The Programs List Each sequence of operations that the user has recorded is displayed in the top-left corner of the screen. The programs can be organised into a hierarchy if there are a large number of them.

The tree of collapsable nodes behaves like the directory list in Microsoft's Explorer program.

The Program Display The operations of the currently selected program are displayed below the program list. This is a control flow diagram -control normally passes downwards along the dark lines. The fainter diagonal lines are used when execution of a operation fails for some reason. A dotted line (as seen in figure 2) indicates a breakpoint, where execution stops to allow the user to examine the state of the system.

The user can also use this area to correct mistakes in recordings and to record alternative cases.

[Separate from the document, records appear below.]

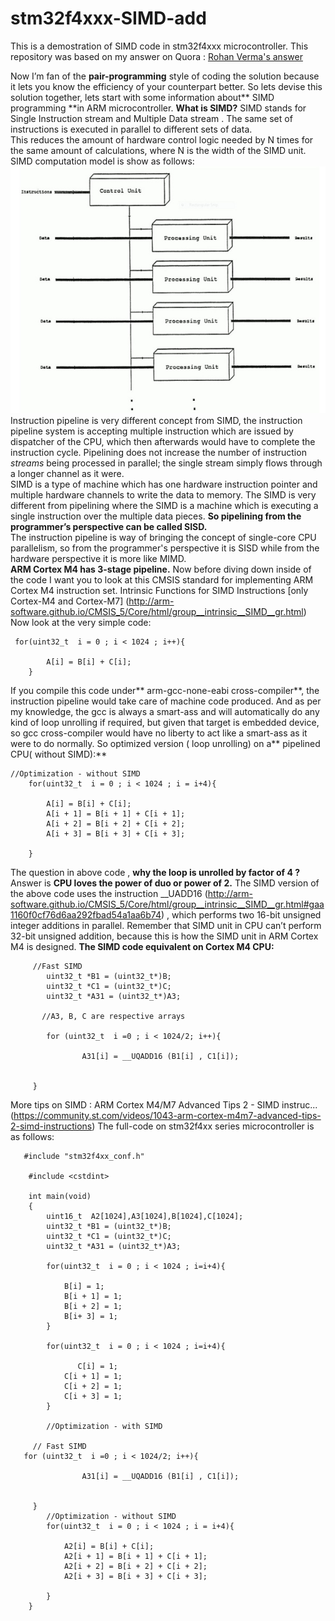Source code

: # stm32f4xxx-SIMD-add
This is a demostration of SIMD code in stm32f4xxx microcontroller. This repository was based on my answer on Quora : [Rohan Verma's answer](http://qr.ae/TUT1OT)

Now I’m fan of the **pair-programming** style of coding the solution because it lets you know the efficiency of your counterpart better. So lets devise this solution together, lets start with some information about** SIMD programming **in ARM microcontroller.
**What is SIMD?**
SIMD stands for Single Instruction stream and Multiple Data stream . The same set of instructions is executed in parallel to different sets of data.  
This reduces the amount of hardware control logic needed by N times for the same amount of calculations, where N is the width of the SIMD unit.  
SIMD computation model is show as follows:  
![SIMD pipleine.](main-qimg-84df36e69e2decf629e743020eb31fd0.jpg)
Instruction pipeline is very different concept from SIMD, the instruction pipeline system is accepting multiple instruction which are issued by dispatcher of the CPU, which then afterwards would have to complete the instruction cycle.
Pipelining does not increase the number of instruction *streams* being processed in parallel; the single stream simply flows through a longer channel as it were.  
SIMD is a type of machine which has one hardware instruction pointer and multiple hardware channels to write the data to memory. The SIMD is very different from pipelining where the SIMD is a machine which is executing a single instruction over the multiple data pieces. **So pipelining from the programmer’s perspective can be called SISD.**  
The instruction pipeline is way of bringing the concept of single-core CPU parallelism, so from the programmer's perspective it is SISD while from the hardware perspective it is more like MIMD.  
**ARM Cortex M4 has 3-stage pipeline.**
Now before diving down inside of the code I want you to look at this CMSIS standard for implementing ARM Cortex M4 instruction set.
Intrinsic Functions for SIMD Instructions [only Cortex-M4 and Cortex-M7] (http://arm-software.github.io/CMSIS_5/Core/html/group__intrinsic__SIMD__gr.html)
Now look at the very simple code:
```
 for(uint32_t  i = 0 ; i < 1024 ; i++){

        A[i] = B[i] + C[i];
    }
 ```

If you compile this code under** arm-gcc-none-eabi cross-compiler**, the instruction pipeline would take care of machine code produced.
And as per my knowledge, the gcc is always a smart-ass and will automatically do any kind of loop unrolling if required, but given that target is embedded device, so gcc cross-compiler would have no liberty to act like a smart-ass as it were to do normally.
So optimized version ( loop unrolling) on a** pipelined CPU( without SIMD):**  
```
//Optimization - without SIMD
    for(uint32_t  i = 0 ; i < 1024 ; i = i+4){

        A[i] = B[i] + C[i];
        A[i + 1] = B[i + 1] + C[i + 1];
        A[i + 2] = B[i + 2] + C[i + 2];
        A[i + 3] = B[i + 3] + C[i + 3];

    }
```
The question in above code , **why the loop is unrolled by factor of 4 ?**
Answer is **CPU loves the power of duo or power of 2.**
The SIMD version of the above code uses the instruction __UADD16 (http://arm-software.github.io/CMSIS_5/Core/html/group__intrinsic__SIMD__gr.html#gaa1160f0cf76d6aa292fbad54a1aa6b74) , which performs two 16-bit unsigned integer additions in parallel. Remember that SIMD unit in CPU can’t perform 32-bit unsigned addition, because this is how the SIMD unit in ARM Cortex M4 is designed.
**The SIMD code equivalent on Cortex M4 CPU:**

```
     //Fast SIMD
        uint32_t *B1 = (uint32_t*)B;
        uint32_t *C1 = (uint32_t*)C;
		uint32_t *A31 = (uint32_t*)A3;

       //A3, B, C are respective arrays

		for (uint32_t  i =0 ; i < 1024/2; i++){

                A31[i] = __UQADD16 (B1[i] , C1[i]);


     }
  ```
  
More tips on SIMD : ARM Cortex M4/M7 Advanced Tips 2 - SIMD instruc... (https://community.st.com/videos/1043-arm-cortex-m4m7-advanced-tips-2-simd-instructions)
The full-code on stm32f4xx series microcontroller is as follows:

```
   #include "stm32f4xx_conf.h"

    #include <cstdint>

    int main(void)
    {
        uint16_t  A2[1024],A3[1024],B[1024],C[1024];
        uint32_t *B1 = (uint32_t*)B;
        uint32_t *C1 = (uint32_t*)C;
		uint32_t *A31 = (uint32_t*)A3;

        for(uint32_t  i = 0 ; i < 1024 ; i=i+4){

            B[i] = 1;
            B[i + 1] = 1;
            B[i + 2] = 1;
            B[i+ 3] = 1;
        }

        for(uint32_t  i = 0 ; i < 1024 ; i=i+4){

               C[i] = 1;
            C[i + 1] = 1;
            C[i + 2] = 1;
            C[i + 3] = 1;
        }

        //Optimization - with SIMD

     // Fast SIMD
   for (uint32_t  i =0 ; i < 1024/2; i++){

                A31[i] = __UQADD16 (B1[i] , C1[i]);


     }
        //Optimization - without SIMD
        for(uint32_t  i = 0 ; i < 1024 ; i = i+4){

            A2[i] = B[i] + C[i];
            A2[i + 1] = B[i + 1] + C[i + 1];
            A2[i + 2] = B[i + 2] + C[i + 2];
            A2[i + 3] = B[i + 3] + C[i + 3];

        }
    }
  ```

The most important operation for our purposes is that of selecting a piece of information. There are three common ways of selecting a node in the document:

1. A structured relative move is performed for any node clicked on. Dome records the operation as an XPath [5] which will select that node relative to the current node. For example, "Move to the first cell of the next row.".

2. A non-structured text search -for example "Find the word 'Name:' anywhere in the page.".

A structured search which also requires a literal match of the text of the node clicked -"Move to the first cell of the next row, which must contain the text 'Name:'.". This is done using a vendor extension of the XPath syntax.

Although all three methods may be used to select the same node, choosing the correct method is crucial to making the operation replayable.

The first is the easiest and is quite tolerant of changes to document structure. It is sufficient for many purposes, especially if the document's structure is unlikely to change.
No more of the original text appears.